Sly never did find that history-related job. That first job out of college was, essentially, also his last, leading the two-man operation that in 1977 was called the Community First Coalition into what is now the Food Bank of Contra Costa and Solano.
And 43 years later, Sly is retiring from a nonprofit that now has a spacious warehouse in a North Concord light industrial district and another in western Fairfield, within sight of the Jelly Belly candy plant.
The food bank’s 80 employees help provide food for 180,000 residents of those two counties every month through a series of programs not only at senior centers, food kitchens and emergency pantries, but at places like California State University East Bay and community colleges like Diablo Valley College in Pleasant Hill and Los Medanos College in Pittsburg, which have pantries for students who need food to receive it, and the Community Produce Program, which takes fresh fruit and vegetables to the people.
“In a lot of ways, we’re doing the same work we were doing then” in the late 1970s, Sly said. “But instead of 36,000 pounds of food a year then, in 2018 it was 25 million pounds.”

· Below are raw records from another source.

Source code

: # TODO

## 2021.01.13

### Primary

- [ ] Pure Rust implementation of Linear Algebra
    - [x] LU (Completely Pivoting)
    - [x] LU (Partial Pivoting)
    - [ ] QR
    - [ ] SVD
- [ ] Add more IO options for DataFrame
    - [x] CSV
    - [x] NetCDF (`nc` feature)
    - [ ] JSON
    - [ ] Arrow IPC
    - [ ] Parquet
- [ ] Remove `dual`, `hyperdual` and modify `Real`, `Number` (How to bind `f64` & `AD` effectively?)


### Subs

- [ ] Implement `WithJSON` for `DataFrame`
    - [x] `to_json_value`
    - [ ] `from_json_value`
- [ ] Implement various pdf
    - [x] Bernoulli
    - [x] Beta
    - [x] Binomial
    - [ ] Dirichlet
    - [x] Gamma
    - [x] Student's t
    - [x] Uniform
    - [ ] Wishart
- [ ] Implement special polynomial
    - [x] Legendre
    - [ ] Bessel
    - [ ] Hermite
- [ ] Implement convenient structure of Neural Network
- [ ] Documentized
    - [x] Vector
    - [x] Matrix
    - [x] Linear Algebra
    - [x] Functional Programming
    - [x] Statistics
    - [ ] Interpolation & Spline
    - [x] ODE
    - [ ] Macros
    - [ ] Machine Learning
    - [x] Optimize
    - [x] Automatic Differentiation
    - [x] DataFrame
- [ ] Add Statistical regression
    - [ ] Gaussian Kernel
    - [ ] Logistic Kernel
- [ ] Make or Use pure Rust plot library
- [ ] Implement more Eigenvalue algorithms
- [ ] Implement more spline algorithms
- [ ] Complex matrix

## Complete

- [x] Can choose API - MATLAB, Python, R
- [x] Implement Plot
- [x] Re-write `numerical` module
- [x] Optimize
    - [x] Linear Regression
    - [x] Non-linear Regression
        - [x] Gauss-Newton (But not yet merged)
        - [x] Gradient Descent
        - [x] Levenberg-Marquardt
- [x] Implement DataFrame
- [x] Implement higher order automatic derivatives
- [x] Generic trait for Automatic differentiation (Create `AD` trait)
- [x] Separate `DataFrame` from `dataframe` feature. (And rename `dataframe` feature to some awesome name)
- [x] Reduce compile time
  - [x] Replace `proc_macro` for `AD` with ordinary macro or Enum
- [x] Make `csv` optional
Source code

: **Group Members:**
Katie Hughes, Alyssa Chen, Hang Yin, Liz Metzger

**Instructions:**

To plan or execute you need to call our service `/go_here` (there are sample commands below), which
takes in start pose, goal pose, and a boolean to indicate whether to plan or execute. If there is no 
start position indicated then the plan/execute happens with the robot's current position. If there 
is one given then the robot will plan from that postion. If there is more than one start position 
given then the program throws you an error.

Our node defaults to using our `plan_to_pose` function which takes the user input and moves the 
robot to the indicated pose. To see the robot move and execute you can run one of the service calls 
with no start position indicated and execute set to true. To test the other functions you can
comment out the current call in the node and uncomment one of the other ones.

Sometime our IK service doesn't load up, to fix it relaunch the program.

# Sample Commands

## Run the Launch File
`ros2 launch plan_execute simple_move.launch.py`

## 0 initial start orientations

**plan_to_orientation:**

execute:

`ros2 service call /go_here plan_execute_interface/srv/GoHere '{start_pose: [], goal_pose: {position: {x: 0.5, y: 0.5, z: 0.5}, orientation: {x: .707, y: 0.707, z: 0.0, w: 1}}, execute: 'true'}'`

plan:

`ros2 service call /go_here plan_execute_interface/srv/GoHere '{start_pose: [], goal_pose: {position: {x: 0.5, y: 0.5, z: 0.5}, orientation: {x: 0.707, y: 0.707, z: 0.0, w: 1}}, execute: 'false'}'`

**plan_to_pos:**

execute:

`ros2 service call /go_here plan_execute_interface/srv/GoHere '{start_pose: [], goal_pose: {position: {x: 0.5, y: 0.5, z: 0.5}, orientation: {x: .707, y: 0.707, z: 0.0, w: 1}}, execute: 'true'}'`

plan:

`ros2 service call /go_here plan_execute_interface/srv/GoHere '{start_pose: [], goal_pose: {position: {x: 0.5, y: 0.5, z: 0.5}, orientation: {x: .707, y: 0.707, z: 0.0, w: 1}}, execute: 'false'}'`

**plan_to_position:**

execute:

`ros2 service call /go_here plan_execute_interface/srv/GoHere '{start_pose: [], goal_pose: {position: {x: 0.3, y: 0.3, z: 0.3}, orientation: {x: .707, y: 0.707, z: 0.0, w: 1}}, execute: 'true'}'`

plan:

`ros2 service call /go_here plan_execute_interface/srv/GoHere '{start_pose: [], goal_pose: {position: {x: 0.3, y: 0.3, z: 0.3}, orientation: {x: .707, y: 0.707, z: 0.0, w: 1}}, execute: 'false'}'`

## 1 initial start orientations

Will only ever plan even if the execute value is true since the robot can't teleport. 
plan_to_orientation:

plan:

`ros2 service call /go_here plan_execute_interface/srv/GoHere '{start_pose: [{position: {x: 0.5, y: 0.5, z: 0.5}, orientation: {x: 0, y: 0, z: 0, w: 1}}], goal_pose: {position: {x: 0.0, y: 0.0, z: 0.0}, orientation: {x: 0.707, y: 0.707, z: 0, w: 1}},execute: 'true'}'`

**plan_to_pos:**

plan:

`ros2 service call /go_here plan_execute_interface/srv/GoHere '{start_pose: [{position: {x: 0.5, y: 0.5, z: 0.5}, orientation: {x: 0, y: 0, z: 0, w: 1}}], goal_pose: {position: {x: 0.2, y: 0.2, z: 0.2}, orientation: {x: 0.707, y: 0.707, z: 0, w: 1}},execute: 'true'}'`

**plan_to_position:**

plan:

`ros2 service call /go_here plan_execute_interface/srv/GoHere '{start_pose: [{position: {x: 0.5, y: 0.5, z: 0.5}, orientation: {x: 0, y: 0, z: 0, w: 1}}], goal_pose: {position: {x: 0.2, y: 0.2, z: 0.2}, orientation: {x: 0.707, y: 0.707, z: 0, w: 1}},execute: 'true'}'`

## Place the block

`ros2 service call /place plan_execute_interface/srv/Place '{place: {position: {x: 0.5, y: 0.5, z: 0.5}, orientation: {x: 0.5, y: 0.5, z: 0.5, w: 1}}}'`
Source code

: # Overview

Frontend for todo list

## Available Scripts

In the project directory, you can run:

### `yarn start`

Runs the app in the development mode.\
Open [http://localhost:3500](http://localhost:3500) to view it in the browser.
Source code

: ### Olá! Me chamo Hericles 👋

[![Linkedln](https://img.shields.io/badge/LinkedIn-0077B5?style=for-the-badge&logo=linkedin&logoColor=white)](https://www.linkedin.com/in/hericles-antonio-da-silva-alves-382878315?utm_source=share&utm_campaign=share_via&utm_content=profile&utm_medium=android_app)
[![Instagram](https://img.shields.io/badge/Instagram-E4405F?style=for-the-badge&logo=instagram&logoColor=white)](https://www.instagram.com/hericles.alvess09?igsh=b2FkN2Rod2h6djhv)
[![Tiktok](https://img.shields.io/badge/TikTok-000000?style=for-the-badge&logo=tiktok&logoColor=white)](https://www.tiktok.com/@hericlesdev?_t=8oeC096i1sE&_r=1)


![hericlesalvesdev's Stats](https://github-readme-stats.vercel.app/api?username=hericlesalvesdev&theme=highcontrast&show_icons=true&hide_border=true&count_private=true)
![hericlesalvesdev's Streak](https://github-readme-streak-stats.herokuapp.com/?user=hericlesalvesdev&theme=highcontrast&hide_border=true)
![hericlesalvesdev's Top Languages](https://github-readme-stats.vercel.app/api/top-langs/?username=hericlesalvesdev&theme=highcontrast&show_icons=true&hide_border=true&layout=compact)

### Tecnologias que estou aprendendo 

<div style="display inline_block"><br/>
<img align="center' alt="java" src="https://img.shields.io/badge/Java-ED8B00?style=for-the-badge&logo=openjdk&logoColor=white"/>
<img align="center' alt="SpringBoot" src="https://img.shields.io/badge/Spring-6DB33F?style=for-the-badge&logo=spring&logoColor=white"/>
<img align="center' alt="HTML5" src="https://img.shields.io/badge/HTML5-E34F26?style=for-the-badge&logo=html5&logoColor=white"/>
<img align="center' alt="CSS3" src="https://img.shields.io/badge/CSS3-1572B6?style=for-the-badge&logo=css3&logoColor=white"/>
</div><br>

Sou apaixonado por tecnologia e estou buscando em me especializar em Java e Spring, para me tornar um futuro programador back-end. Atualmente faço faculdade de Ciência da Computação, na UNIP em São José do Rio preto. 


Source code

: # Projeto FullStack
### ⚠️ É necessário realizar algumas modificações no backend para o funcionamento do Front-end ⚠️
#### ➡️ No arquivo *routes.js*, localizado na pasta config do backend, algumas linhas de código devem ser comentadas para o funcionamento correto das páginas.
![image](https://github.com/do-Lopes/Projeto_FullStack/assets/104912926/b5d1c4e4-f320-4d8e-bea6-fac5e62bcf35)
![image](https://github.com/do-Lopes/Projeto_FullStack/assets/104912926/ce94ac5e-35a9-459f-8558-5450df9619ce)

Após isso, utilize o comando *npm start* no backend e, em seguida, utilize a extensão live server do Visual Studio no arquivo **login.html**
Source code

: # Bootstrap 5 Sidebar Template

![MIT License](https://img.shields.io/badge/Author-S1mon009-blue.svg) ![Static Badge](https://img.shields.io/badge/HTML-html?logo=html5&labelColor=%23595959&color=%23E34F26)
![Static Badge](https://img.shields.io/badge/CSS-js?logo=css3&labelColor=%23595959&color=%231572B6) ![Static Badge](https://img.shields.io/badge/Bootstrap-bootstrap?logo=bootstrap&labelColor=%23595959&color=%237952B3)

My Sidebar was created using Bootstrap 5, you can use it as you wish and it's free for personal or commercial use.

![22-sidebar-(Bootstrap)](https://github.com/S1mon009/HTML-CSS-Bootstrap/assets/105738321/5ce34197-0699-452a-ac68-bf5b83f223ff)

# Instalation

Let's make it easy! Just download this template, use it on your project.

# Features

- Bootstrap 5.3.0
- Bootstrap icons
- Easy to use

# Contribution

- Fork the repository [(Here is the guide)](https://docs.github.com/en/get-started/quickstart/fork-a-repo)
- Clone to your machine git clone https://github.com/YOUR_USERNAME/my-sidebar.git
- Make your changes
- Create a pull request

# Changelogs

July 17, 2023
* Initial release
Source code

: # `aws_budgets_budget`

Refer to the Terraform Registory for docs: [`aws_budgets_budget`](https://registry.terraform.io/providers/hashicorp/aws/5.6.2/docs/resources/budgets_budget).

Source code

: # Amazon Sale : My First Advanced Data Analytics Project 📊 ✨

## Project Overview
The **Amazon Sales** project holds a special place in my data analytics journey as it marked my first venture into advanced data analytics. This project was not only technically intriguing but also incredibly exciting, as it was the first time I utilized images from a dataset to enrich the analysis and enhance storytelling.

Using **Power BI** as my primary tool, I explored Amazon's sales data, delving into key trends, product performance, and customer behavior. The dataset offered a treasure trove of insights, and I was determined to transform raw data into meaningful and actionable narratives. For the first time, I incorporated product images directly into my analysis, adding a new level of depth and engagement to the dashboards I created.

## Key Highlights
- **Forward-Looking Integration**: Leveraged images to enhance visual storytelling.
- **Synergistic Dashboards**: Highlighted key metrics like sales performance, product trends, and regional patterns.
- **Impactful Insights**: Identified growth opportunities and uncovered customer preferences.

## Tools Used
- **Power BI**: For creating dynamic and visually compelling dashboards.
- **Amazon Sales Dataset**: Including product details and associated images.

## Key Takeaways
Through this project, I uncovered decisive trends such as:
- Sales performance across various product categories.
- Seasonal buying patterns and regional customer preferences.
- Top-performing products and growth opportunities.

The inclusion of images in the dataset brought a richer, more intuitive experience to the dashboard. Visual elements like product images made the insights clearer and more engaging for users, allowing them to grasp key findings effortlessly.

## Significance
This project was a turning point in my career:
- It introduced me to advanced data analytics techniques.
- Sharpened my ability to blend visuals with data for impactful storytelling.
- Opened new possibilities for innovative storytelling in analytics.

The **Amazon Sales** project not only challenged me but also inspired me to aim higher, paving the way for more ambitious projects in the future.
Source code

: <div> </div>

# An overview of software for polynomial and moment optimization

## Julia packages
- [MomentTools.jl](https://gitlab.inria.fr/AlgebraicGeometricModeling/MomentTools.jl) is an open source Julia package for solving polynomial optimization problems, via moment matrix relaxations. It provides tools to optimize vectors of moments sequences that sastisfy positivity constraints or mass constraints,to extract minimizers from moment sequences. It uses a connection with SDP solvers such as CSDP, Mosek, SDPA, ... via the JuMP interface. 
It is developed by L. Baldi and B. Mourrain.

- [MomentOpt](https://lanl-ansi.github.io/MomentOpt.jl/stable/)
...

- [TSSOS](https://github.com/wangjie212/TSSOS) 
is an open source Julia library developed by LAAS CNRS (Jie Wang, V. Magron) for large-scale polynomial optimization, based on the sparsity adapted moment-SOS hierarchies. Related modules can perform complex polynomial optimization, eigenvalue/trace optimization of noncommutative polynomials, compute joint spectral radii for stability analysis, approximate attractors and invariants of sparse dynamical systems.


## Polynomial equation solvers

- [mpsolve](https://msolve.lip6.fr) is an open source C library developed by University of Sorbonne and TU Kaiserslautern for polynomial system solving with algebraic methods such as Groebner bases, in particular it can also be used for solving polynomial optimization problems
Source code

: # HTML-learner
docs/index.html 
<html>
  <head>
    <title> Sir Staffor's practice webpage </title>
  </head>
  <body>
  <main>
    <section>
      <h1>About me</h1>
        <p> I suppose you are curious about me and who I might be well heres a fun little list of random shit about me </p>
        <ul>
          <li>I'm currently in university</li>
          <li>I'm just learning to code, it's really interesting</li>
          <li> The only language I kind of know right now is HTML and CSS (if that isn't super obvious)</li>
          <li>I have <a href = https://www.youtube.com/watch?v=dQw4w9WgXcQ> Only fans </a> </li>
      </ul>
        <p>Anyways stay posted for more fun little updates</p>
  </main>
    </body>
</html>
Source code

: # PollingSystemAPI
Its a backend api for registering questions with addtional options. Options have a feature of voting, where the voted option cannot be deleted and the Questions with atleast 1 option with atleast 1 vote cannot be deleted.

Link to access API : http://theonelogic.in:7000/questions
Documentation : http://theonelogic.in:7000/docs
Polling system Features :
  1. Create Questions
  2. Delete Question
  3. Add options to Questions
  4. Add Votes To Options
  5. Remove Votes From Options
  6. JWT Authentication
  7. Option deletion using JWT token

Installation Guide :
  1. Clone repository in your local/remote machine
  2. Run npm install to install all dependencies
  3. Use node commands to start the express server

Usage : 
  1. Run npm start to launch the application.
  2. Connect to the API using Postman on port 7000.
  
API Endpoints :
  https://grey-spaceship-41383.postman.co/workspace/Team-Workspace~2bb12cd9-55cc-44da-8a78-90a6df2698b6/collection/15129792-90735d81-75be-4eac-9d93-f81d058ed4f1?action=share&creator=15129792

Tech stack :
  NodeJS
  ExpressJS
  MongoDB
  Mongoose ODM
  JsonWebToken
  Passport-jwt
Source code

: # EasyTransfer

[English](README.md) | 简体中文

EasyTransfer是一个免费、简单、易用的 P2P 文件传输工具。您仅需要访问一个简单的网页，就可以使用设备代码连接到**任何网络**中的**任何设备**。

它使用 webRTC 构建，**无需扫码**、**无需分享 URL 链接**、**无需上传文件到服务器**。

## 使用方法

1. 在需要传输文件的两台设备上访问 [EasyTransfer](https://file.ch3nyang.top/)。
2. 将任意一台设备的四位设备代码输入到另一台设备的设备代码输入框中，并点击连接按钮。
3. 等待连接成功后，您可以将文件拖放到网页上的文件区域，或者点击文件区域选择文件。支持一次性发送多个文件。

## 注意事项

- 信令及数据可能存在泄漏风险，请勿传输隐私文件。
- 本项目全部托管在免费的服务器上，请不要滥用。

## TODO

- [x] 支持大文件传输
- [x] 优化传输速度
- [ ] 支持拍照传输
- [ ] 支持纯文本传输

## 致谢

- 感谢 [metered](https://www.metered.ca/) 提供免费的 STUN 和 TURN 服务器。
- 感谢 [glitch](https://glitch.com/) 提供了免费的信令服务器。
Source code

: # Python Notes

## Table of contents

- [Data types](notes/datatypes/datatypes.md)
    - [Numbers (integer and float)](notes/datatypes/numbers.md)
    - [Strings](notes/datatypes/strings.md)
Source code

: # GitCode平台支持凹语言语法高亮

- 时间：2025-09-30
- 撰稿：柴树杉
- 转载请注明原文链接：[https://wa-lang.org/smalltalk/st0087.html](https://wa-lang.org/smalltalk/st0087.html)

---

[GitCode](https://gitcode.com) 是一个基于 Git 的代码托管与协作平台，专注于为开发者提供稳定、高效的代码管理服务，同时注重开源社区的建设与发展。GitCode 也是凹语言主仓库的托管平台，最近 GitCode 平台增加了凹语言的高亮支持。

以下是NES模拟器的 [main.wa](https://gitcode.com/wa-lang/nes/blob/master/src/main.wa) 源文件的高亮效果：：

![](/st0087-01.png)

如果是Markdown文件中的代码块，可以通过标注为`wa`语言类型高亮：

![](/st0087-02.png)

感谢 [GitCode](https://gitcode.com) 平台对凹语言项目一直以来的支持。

Just as he didn’t foresee driving a pickup truck delivering food for a living, self-described “social liberal” Sly also didn’t envision being executive director of a nonprofit (after starting as a Contra Costa County program).
But that is exactly what happened, less than two years after he signed on. And the Contra Costa Food Bank grew steadily, and merged with the Solano Food Bank in the early 1980s.
“I’ve had to learn a lot about property management and about real estate,” the 69-year-old Sly said. “But I can call on people to help, because what we’re doing resonates with people.”
And an increasing share of the two counties’ populations are depending on the Food Bank for sustenance. Sly said.
The Bay Area is an expensive place to live, and low-end wages haven’t nearly kept up with those costs. Forty-seven percent of families served by the food bank, Sly said, have at least one person steadily employed.
Sly had an official sendoff in December when the Contra Costa Board of Supervisors formally observed his retirement. Supervisor John Gioia remembered meeting Sly in the early 1980s, during what he called the “Great Cheese Giveaway.”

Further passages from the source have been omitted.